Convention Against Torture (“CAT”), and the BIA’s order denying his motion to
reconsider. We have jurisdiction under 8 U.S.C. § 1252. We review for
substantial evidence the agency’s factual findings. Silaya v. Mukasey, 524 F.3d
1066, 1070 (9th Cir. 2008). We review for an abuse of discretion the BIA’s denial
of a motion to reconsider. Cano-Merida v. INS, 311 F.3d 960, 964 (9th Cir. 2002).
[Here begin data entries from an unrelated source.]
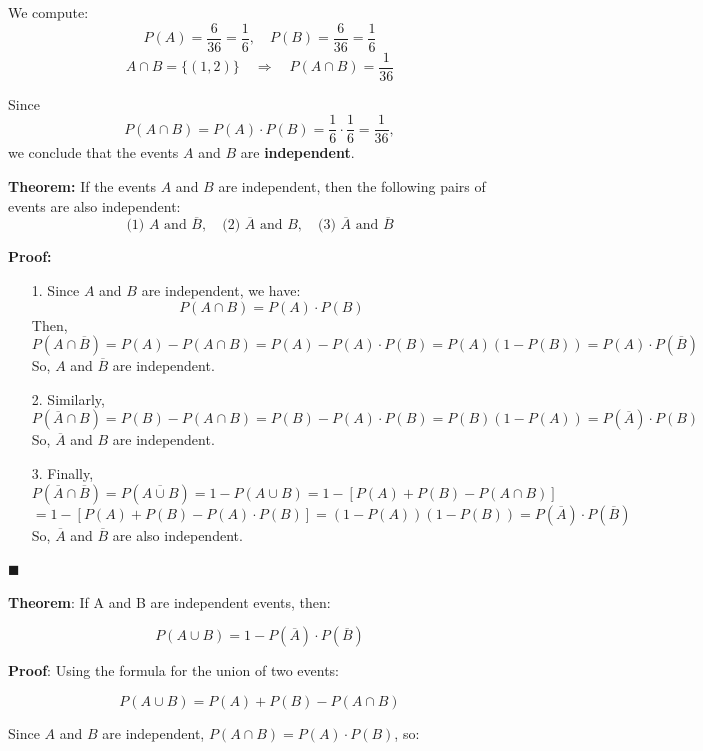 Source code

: \documentclass[twoside]{book}
\begin{document}
We compute:
\[
P(A) = \frac{6}{36} = \frac{1}{6}, \quad P(B) = \frac{6}{36} = \frac{1}{6}
\]
\[
A \cap B = \{(1,2)\} \quad \Rightarrow \quad P(A \cap B) = \frac{1}{36}
\]

Since
\[
P(A \cap B) = P(A) \cdot P(B) = \frac{1}{6} \cdot \frac{1}{6} = \frac{1}{36},
\]
we conclude that the events \( A \) and \( B \) are \textbf{independent}.

\begin{textbox}
\textbf{Theorem:}
If the events \( A \) and \( B \) are independent, then the following pairs of events are also independent:
\[
\text{(1) } A \text{ and } \overline{B}, \quad \text{(2) } \overline{A} \text{ and } B, \quad \text{(3) } \overline{A} \text{ and } \overline{B}
\]
\end{textbox}
\textbf{Proof:}

\begin{itemize}
  \item[1.] Since \( A \) and \( B \) are independent, we have:
  \[
  P(A \cap B) = P(A)\cdot P(B)
  \]
  Then,
  \[
  P(A \cap \overline{B}) = P(A) - P(A \cap B) = P(A) - P(A)\cdot P(B) = P(A)(1 - P(B)) = P(A)\cdot P(\overline{B})
  \]
  So, \( A \) and \( \overline{B} \) are independent.

  \item[2.] Similarly,
  \[
  P(\overline{A} \cap B)  = P(B) - P(A \cap B) = P(B) - P(A)\cdot P(B) = P(B)(1 - P(A)) = P(\overline{A})\cdot P(B)
  \]
  So, \( \overline{A} \) and \( B \) are independent.

  \item[3.] Finally,
  \[
  P(\overline{A} \cap \overline{B}) = P(\overline{A \cup B}) = 1 - P(A \cup B) = 1 - [P(A) + P(B) - P(A \cap B)]
  \]
  \[
  = 1 - [P(A) + P(B) - P(A)\cdot P(B)] = (1 - P(A))(1 - P(B)) = P(\overline{A})\cdot P(\overline{B})
  \]
  So, \( \overline{A} \) and \( \overline{B} \) are also independent.
\end{itemize}
\hfill\(\blacksquare\)

\begin{textbox}
    \textbf{Theorem}: If A and B are independent events, then:

\[
P(A \cup B) = 1 - P(\overline{A})\cdot P(\overline{B})
\]
\end{textbox}

\textbf{Proof}: Using the formula for the union of two events:

\[
P(A \cup B) = P(A) + P(B) - P(A \cap B)
\]

Since \( A \) and \( B \) are independent, \( P(A \cap B) = P(A)\cdot P(B) \), so:
\end{document}
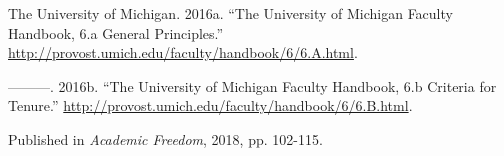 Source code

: \documentclass[
  11pt,
  letterpaper,
  DIV=11,
  numbers=noendperiod,
  twoside]{scrartcl}
\newlength{\cslhangindent}
\newenvironment{CSLReferences}[2] %
 {\begin{list}{}{%
  \setlength{\itemindent}{0pt}
  \setlength{\leftmargin}{0pt}
  \setlength{\parsep}{0pt}
  \ifodd #1
   \setlength{\leftmargin}{\cslhangindent}
   \setlength{\itemindent}{-1\cslhangindent}
  \fi
  \setlength{\itemsep}{#2\baselineskip}}}
 {\end{list}}
\begin{document}
\begin{CSLReferences}{1}{0}
The University of Michigan. 2016a. {``The University of Michigan Faculty
Handbook, 6.a General Principles.''}
\url{http://provost.umich.edu/faculty/handbook/6/6.A.html}.

---------. 2016b. {``The University of Michigan Faculty Handbook, 6.b
Criteria for Tenure.''}
\url{http://provost.umich.edu/faculty/handbook/6/6.B.html}.

\end{CSLReferences}



\noindent Published in\emph{
Academic Freedom}, 2018, pp. 102-115.
\end{document}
We deny the petitions for review.
Substantial evidence supports the agency’s conclusion that the past harm
Hernandez-Hernandez suffered in Guatemala did not rise to the level of
persecution. See Nagoulko v. INS, 333 F.3d 1012, 1016 (9th Cir. 2003) (persistent
teasing, harassment, and discrimination did not compel the conclusion that
petitioner suffered past persecution); see also Wakkary v. Holder, 558 F.3d 1049,
1059-60 (9th Cir. 2009) (petitioner failed to establish past persecution where he
was beaten and robbed on two occasions and accosted by a mob). Substantial
evidence supports the agency’s determination that Hernandez-Hernandez failed to
establish a clear probability of future persecution. See Tamang v. Holder, 598 F.3d
1083, 1094-95 (9th Cir. 2010) (fear of future persecution was not objectively
reasonable); Halim v. Holder, 590 F.3d 971, 979 (9th Cir. 2009) (petitioner must
demonstrate a “unique risk of persecution upon return that was distinct from the
2 14-72344
petitioner’s mere membership in a disfavored group.” (citation omitted)). Thus,
Hernandez-Hernandez’s withholding of removal claim fails.
Substantial evidence also supports the agency’s denial of CAT relief because
Hernandez-Hernandez failed to show it is more likely than not that he would be
tortured by or with the consent or acquiescence of the government if returned to
Guatemala. See Aden v. Holder, 589 F.3d 1040, 1047 (9th Cir. 2009).
Hernandez-Hernandez’s contention that the agency failed to consider all of
his evidence is unpersuasive.
The BIA did not abuse its discretion in denying Hernandez-Hernandez’s
motion to reconsider where he failed to identify any error of fact or law in the
BIA’s prior decision. See 8 C.F.R. § 1003.2(b)(1) (a motion to reconsider must
identify errors of fact or law in a prior decision); Ma v. Ashcroft, 361 F.3d 553, 558
(9th Cir. 2004) (discussing the standard for a motion to reconsider).
PETITIONS FOR REVIEW DENIED.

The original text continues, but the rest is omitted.